Copy every line of the entries that includes the word "core".

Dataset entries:

⟨

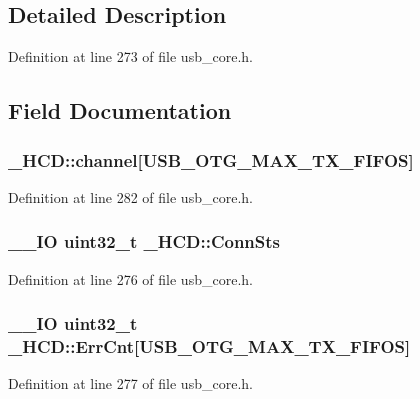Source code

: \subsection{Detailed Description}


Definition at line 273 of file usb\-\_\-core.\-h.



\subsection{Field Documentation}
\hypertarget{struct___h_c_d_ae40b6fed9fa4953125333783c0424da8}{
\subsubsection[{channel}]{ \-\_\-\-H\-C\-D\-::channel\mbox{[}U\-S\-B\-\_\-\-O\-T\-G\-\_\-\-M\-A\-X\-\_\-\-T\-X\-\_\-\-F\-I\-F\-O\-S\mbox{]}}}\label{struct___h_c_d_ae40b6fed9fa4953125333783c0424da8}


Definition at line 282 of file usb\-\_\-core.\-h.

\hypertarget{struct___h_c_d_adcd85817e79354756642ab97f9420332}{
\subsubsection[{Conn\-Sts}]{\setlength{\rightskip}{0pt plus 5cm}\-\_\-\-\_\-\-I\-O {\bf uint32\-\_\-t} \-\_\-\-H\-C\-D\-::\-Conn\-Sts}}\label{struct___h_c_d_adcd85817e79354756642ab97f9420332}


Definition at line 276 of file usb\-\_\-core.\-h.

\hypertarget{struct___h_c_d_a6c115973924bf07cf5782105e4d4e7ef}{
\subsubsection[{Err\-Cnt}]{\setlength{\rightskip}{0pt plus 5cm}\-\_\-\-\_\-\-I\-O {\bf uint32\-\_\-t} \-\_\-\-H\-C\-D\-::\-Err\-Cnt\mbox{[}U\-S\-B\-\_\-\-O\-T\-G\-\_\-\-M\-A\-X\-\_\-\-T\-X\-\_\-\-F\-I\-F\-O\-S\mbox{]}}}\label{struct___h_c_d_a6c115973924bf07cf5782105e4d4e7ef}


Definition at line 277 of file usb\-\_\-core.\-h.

⟩

### Completed task
Definition at line 273 of file usb\-\_\-core.\-h.
Definition at line 282 of file usb\-\_\-core.\-h.
Definition at line 276 of file usb\-\_\-core.\-h.
Definition at line 277 of file usb\-\_\-core.\-h.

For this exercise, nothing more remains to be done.